* Task prompt
Among the records below, find each line that includes the string "performance" and copy it.

* Given records

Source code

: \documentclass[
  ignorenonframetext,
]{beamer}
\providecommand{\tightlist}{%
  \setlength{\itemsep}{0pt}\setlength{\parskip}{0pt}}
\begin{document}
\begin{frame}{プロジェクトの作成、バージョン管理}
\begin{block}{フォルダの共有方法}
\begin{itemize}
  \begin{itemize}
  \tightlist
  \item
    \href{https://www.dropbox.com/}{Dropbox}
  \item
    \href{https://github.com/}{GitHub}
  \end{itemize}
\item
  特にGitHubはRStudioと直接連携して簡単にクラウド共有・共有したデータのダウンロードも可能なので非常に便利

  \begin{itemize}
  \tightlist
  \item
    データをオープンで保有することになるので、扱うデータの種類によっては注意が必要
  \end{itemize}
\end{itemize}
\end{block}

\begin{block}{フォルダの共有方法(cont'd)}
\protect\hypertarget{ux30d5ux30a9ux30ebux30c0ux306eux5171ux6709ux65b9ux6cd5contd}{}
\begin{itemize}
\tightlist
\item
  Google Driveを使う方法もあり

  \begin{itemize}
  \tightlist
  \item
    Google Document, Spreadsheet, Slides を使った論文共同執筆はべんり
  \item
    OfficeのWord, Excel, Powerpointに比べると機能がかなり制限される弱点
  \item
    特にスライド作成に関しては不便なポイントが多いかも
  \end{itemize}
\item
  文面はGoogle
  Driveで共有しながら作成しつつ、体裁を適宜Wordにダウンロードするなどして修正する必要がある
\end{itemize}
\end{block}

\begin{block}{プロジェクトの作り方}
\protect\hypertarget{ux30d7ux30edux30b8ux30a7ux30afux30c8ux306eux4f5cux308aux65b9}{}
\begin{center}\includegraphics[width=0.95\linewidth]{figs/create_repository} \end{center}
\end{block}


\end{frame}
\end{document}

...

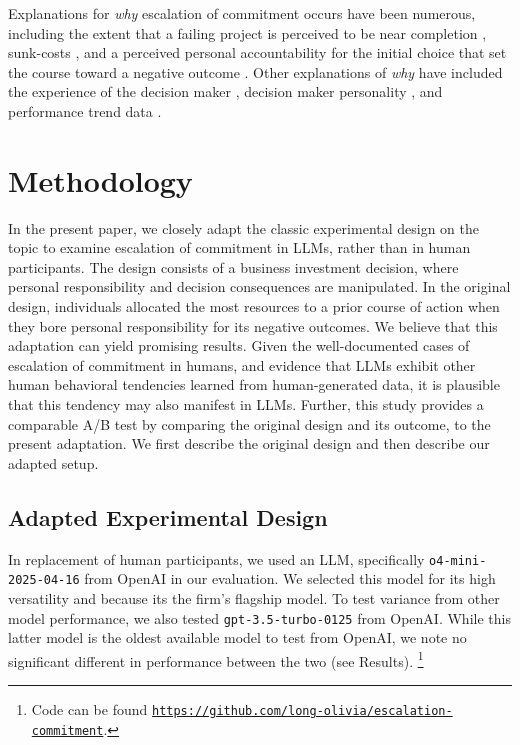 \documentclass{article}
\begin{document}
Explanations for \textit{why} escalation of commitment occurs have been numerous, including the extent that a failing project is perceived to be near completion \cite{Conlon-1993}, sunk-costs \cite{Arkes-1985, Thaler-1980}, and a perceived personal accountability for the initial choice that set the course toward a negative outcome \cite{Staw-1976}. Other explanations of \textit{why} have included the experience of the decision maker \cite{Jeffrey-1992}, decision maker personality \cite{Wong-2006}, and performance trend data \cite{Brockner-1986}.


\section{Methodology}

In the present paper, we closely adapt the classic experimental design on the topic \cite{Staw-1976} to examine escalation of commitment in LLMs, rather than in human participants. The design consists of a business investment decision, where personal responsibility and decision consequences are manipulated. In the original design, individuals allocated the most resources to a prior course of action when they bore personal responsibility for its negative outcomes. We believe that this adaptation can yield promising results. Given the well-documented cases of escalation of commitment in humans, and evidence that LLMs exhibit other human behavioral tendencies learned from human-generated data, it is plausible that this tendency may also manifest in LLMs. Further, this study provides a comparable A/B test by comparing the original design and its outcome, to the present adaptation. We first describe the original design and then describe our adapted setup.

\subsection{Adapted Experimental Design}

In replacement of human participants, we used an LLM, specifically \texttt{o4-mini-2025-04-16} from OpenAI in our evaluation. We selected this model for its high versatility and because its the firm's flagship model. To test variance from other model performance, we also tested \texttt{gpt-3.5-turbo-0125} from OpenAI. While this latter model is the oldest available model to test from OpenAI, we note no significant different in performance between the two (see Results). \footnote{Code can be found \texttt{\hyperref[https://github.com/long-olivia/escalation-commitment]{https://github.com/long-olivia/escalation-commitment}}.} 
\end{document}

* Result
Explanations for \textit{why} escalation of commitment occurs have been numerous, including the extent that a failing project is perceived to be near completion \cite{Conlon-1993}, sunk-costs \cite{Arkes-1985, Thaler-1980}, and a perceived personal accountability for the initial choice that set the course toward a negative outcome \cite{Staw-1976}. Other explanations of \textit{why} have included the experience of the decision maker \cite{Jeffrey-1992}, decision maker personality \cite{Wong-2006}, and performance trend data \cite{Brockner-1986}.
In replacement of human participants, we used an LLM, specifically \texttt{o4-mini-2025-04-16} from OpenAI in our evaluation. We selected this model for its high versatility and because its the firm's flagship model. To test variance from other model performance, we also tested \texttt{gpt-3.5-turbo-0125} from OpenAI. While this latter model is the oldest available model to test from OpenAI, we note no significant different in performance between the two (see Results). \footnote{Code can be found \texttt{\hyperref[https://github.com/long-olivia/escalation-commitment]{https://github.com/long-olivia/escalation-commitment}}.} 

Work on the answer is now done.